■ WHAT TO PRODUCE: Each line below containing the word "client" needs to be shown.

■ Records drawn from a dataset:
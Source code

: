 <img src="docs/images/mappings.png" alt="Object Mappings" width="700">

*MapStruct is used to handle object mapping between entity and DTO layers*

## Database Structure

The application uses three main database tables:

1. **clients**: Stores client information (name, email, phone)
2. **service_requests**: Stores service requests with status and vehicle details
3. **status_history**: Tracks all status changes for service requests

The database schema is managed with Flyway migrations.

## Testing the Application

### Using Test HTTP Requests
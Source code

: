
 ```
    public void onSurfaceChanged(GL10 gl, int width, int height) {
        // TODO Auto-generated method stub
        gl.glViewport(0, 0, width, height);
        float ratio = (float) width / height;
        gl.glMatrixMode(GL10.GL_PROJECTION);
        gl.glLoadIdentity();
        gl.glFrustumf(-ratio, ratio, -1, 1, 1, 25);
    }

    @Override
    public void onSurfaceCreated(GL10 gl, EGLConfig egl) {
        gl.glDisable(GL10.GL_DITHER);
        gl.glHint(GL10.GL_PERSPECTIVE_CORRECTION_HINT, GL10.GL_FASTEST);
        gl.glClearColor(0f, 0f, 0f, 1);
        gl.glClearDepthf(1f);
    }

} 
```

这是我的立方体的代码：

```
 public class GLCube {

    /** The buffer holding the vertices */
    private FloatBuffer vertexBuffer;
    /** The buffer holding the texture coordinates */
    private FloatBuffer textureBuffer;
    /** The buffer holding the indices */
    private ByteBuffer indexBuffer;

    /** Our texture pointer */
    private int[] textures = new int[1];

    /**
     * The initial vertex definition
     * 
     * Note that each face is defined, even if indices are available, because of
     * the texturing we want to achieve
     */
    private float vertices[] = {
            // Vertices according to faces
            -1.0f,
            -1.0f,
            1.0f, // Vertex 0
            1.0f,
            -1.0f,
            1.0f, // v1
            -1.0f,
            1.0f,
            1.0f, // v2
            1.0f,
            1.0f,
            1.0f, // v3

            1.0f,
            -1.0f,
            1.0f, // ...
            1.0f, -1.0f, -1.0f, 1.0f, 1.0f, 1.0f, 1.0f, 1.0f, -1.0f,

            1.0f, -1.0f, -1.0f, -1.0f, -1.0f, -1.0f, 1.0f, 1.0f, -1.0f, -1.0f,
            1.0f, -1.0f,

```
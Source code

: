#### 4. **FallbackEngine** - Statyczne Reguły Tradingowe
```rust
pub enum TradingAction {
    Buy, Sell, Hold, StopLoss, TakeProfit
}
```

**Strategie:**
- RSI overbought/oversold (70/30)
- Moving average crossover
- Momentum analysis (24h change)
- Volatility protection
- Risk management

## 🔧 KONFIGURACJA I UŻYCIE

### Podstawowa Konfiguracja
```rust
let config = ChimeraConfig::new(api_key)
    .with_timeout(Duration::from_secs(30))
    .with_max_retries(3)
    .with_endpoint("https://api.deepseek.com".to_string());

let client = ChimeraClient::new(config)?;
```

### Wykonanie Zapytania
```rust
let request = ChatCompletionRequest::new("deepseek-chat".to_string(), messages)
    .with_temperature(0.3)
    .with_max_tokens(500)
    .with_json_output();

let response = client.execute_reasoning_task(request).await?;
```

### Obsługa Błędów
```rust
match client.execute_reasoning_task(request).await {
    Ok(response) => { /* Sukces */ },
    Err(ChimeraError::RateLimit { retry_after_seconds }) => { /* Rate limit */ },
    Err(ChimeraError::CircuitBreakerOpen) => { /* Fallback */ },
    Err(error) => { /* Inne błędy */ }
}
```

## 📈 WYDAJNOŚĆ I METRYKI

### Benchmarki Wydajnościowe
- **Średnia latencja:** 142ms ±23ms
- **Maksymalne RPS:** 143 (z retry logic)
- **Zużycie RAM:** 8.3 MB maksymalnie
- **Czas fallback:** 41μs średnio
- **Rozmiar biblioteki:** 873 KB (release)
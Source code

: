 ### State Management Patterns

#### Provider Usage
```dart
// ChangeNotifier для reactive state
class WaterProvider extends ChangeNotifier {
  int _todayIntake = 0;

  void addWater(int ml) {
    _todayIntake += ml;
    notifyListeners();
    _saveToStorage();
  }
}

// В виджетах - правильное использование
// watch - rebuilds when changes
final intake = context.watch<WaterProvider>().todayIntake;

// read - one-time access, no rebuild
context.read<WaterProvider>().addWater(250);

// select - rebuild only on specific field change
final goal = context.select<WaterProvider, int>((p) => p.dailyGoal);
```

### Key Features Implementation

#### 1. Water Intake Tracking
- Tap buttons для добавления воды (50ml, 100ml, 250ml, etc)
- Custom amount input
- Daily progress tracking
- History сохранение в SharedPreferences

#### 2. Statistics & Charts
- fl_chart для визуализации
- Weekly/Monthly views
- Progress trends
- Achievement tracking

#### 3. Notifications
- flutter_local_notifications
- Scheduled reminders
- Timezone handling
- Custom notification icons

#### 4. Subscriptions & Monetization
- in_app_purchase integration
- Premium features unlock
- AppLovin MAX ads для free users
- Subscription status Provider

■ THE COMPLETED TASK:
1. **clients**: Stores client information (name, email, phone)
let client = ChimeraClient::new(config)?;
let response = client.execute_reasoning_task(request).await?;
match client.execute_reasoning_task(request).await {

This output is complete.